▸ **WHAT YOU HAVE TO DO**
Write out every line from the listing below where the string "cite" is found.

DATA SECTION below:

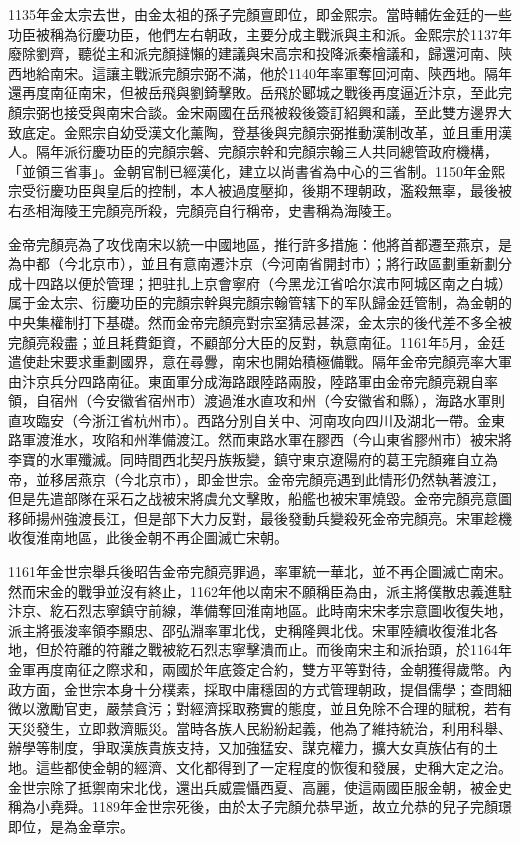 1135年金太宗去世，由金太祖的孫子完顏亶即位，即金熙宗。當時輔佐金廷的一些功臣被稱為衍慶功臣，他們左右朝政，主要分成主戰派與主和派。金熙宗於1137年廢除劉齊，聽從主和派完顏撻懶的建議與宋高宗和投降派秦檜議和，歸還河南、陝西地給南宋。這讓主戰派完顏宗弼不滿，他於1140年率軍奪回河南、陝西地。隔年還再度南征南宋，但被岳飛與劉錡擊敗。岳飛於郾城之戰後再度逼近汴京，至此完顏宗弼也接受與南宋合談。金宋兩國在岳飛被殺後簽訂紹興和議，至此雙方邊界大致底定。金熙宗自幼受漢文化薰陶，登基後與完顏宗弼推動漢制改革，並且重用漢人。隔年派衍慶功臣的完顏宗磐、完顏宗幹和完顏宗翰三人共同總管政府機構，「並領三省事」。金朝官制已經漢化，建立以尚書省為中心的三省制。1150年金熙宗受衍慶功臣與皇后的控制，本人被過度壓抑，後期不理朝政，濫殺無辜，最後被右丞相海陵王完顏亮所殺，完顏亮自行稱帝，史書稱為海陵王。

金帝完顏亮為了攻伐南宋以統一中國地區，推行許多措施：他將首都遷至燕京，是為中都（今北京市），並且有意南遷汴京（今河南省開封市）；將行政區劃重新劃分成十四路以便於管理；把驻扎上京會寧府（今黑龙江省哈尔滨市阿城区南之白城）属于金太宗、衍慶功臣的完顏宗幹與完顏宗翰管辖下的军队歸金廷管制，為金朝的中央集權制打下基礎。然而金帝完顏亮對宗室猜忌甚深，金太宗的後代差不多全被完顏亮殺盡；並且耗費鉅資，不顧部分大臣的反對，執意南征。1161年5月，金廷遣使赴宋要求重劃國界，意在尋釁，南宋也開始積極備戰。隔年金帝完顏亮率大軍由汴京兵分四路南征。東面軍分成海路跟陸路兩股，陸路軍由金帝完顏亮親自率領，自宿州（今安徽省宿州市）渡過淮水直攻和州（今安徽省和縣），海路水軍則直攻臨安（今浙江省杭州市）。西路分別自关中、河南攻向四川及湖北一帶。金東路軍渡淮水，攻陷和州準備渡江。然而東路水軍在膠西（今山東省膠州市）被宋將李寶的水軍殲滅。同時間西北契丹族叛變，鎮守東京遼陽府的葛王完顏雍自立為帝，並移居燕京（今北京市），即金世宗。金帝完顏亮遇到此情形仍然執著渡江，但是先遣部隊在采石之战被宋將虞允文擊敗，船艦也被宋軍燒毀。金帝完顏亮意圖移師揚州強渡長江，但是部下大力反對，最後發動兵變殺死金帝完顏亮。宋軍趁機收復淮南地區，此後金朝不再企圖滅亡宋朝。

1161年金世宗舉兵後昭告金帝完顏亮罪過，率軍統一華北，並不再企圖滅亡南宋。然而宋金的戰爭並沒有終止，1162年他以南宋不願稱臣為由，派主將僕散忠義進駐汴京、紇石烈志寧鎮守前線，準備奪回淮南地區。此時南宋宋孝宗意圖收復失地，派主將張浚率領李顯忠、邵弘淵率軍北伐，史稱隆興北伐。宋軍陸續收復淮北各地，但於符離的符離之戰被紇石烈志寧擊潰而止。而後南宋主和派抬頭，於1164年金軍再度南征之際求和，兩國於年底簽定合約，雙方平等對待，金朝獲得歲幣。內政方面，金世宗本身十分樸素，採取中庸穩固的方式管理朝政，提倡儒學；查問細微以激勵官吏，嚴禁貪污；對經濟採取務實的態度，並且免除不合理的賦稅，若有天災發生，立即救濟賑災。當時各族人民紛紛起義，他為了維持統治，利用科舉、辦學等制度，爭取漢族貴族支持，又加強猛安、謀克權力，擴大女真族佔有的土地。這些都使金朝的經濟、文化都得到了一定程度的恢復和發展，史稱大定之治。金世宗除了抵禦南宋北伐，還出兵威震懾西夏、高麗，使這兩國臣服金朝，被金史稱為小堯舜。1189年金世宗死後，由於太子完顏允恭早逝，故立允恭的兒子完顏璟即位，是為金章宗。


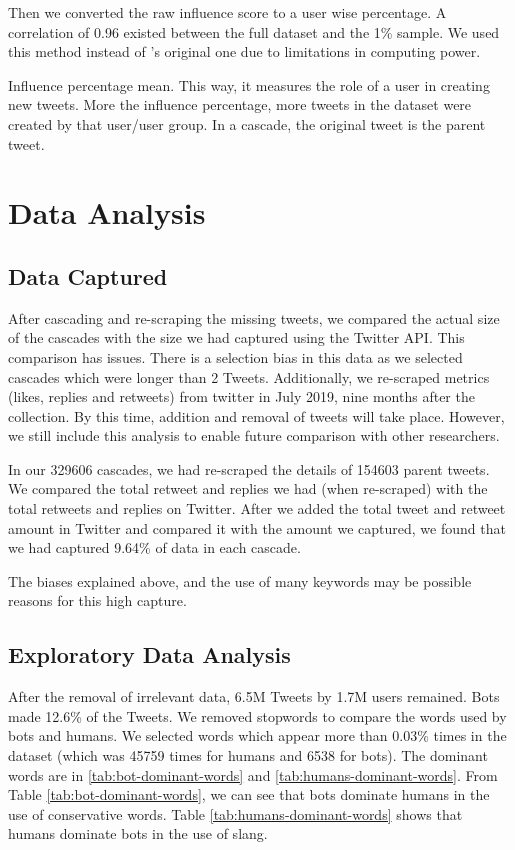 \documentclass[letterpaper]{article}
\begin{document}
Then we converted the raw influence score to a user wise percentage. A correlation of 0.96 existed between the full dataset and the 1\% sample. We used this method 
 instead of \cite{rizoiu2018debatenight}'s original one due to limitations in computing power.

 Influence percentage mean. This way, it measures the role of a user in creating new tweets. More the influence percentage, more tweets in the dataset were created by that user/user group. In 
a cascade, the original tweet is the parent tweet.


 \section{Data Analysis}
\label{sec:analysis}
\subsection{Data Captured}
After cascading and re-scraping the missing tweets, we compared the actual size of the cascades with the size we had captured using the Twitter API. This comparison has issues. 
There is a selection bias in this data as we selected cascades which were longer than 2 Tweets. Additionally, we re-scraped metrics (likes, replies and retweets) from twitter in July 2019, nine months after
 the collection. By this time, addition and removal of tweets will take place. However, we still include this analysis to enable future comparison with other researchers. \par

In our 329606 cascades, we had re-scraped the details of 154603 parent
tweets. We compared the total retweet and replies we had (when re-scraped) with the total retweets and replies on Twitter. After we added the total tweet and retweet amount in Twitter  
and compared it with the amount we captured, we found that we had captured 9.64\% of data in each cascade. \par

The biases explained
above, and the use of many keywords may be possible reasons for this high capture.

\subsection{Exploratory Data Analysis}
After the removal of irrelevant data, 6.5M Tweets by 1.7M users remained. Bots made 12.6\% of the Tweets. We removed stopwords to compare the words used by bots and humans. 
We selected words which appear more than 0.03\% times in the dataset (which was 45759 times for humans and 6538 for bots). The dominant words are in 
\ref{tab:bot-dominant-words} and  \ref{tab:humans-dominant-words}. From Table \ref{tab:bot-dominant-words}, we can see that bots dominate humans in the use of conservative words. 
Table \ref{tab:humans-dominant-words} shows that humans dominate bots in the use of slang. \par
\end{document}
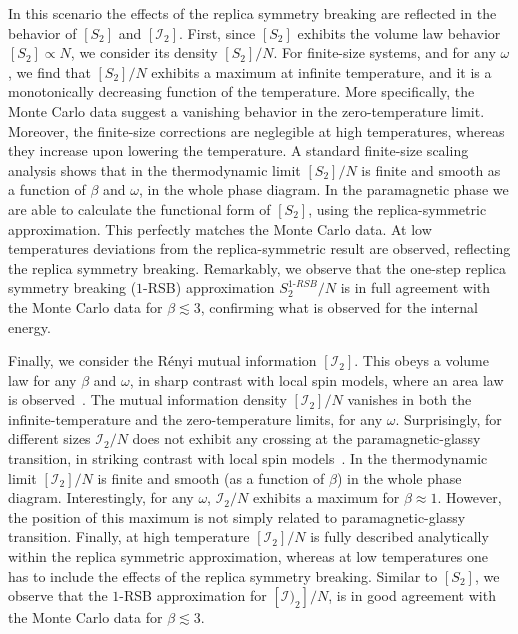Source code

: \documentclass[twocolumn,superscriptaddress,prb,10pt]{revtex4-1}
\begin{document}
In this scenario the effects of the replica symmetry breaking are 
reflected in the behavior of $[S_2]$ and $[{\mathcal I}_2]$. First, since $[S_2]$ exhibits 
the volume law behavior $[S_2]\propto N$, we consider its density $[S_2]/N$. For finite-size 
systems, and for any $\omega$, we find that $[S_2]/N$ exhibits a maximum at infinite 
temperature, and it is a monotonically decreasing function of the temperature. More 
specifically, the Monte Carlo data suggest a vanishing behavior in the zero-temperature 
limit. Moreover, the finite-size corrections are neglegible at high temperatures, 
whereas they increase upon lowering the temperature. A standard finite-size scaling 
analysis shows that in the thermodynamic limit $[S_2]/N$ is finite and smooth as a 
function of $\beta$ and $\omega$, in the whole phase diagram. In the paramagnetic phase 
we are able to calculate the functional form of $[S_2]$, using the replica-symmetric 
approximation. This perfectly matches the Monte Carlo data. At low temperatures deviations 
from the replica-symmetric result are observed, reflecting the replica symmetry breaking. 
Remarkably, we observe that the one-step replica symmetry breaking ($1$-RSB) approximation 
$S_2^{1\textrm{-}RSB}/N$ is in full agreement with the Monte Carlo data for $\beta
\lesssim 3$, confirming what is observed for the internal energy. 

Finally, we consider the R\'enyi mutual information $[{\mathcal I}_2]$. This  
obeys a volume law for any $\beta$ and $\omega$, in sharp contrast with local spin models, 
where an area law is observed~\cite{wolf-2008}. The mutual information density $[{\mathcal I}_2]/N$ 
vanishes in both the infinite-temperature and the zero-temperature limits, for any $\omega$. 
Surprisingly, for different sizes ${\mathcal I}_2/N$ does not exhibit any crossing at the 
paramagnetic-glassy transition, in striking contrast with local spin models~\cite{jaconis-2013}. 
In the thermodynamic limit $[{\mathcal I}_2]/N$ is finite and smooth (as a function of $\beta$) 
in the whole phase diagram. Interestingly, for any $\omega$, ${\mathcal I}_2/N$ exhibits a 
maximum for $\beta\approx 1$. However, the position of this maximum is not simply related to 
paramagnetic-glassy transition. Finally, at high temperature $[{\mathcal I}_2]/N$ is fully 
described analytically within the replica symmetric approximation, whereas at low temperatures 
one has to include  the effects of the replica symmetry breaking. Similar to $[S_2]$, we observe 
that the $1$-RSB approximation for $[{\mathcal I})_2]/N$, is in good agreement with the Monte Carlo 
data for $\beta \lesssim 3$.
\end{document}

End of DATA SECTION.

▸ **TASK RESPONSE**
 instead of \cite{rizoiu2018debatenight}'s original one due to limitations in computing power.
where an area law is observed~\cite{wolf-2008}. The mutual information density $[{\mathcal I}_2]/N$ 
paramagnetic-glassy transition, in striking contrast with local spin models~\cite{jaconis-2013}. 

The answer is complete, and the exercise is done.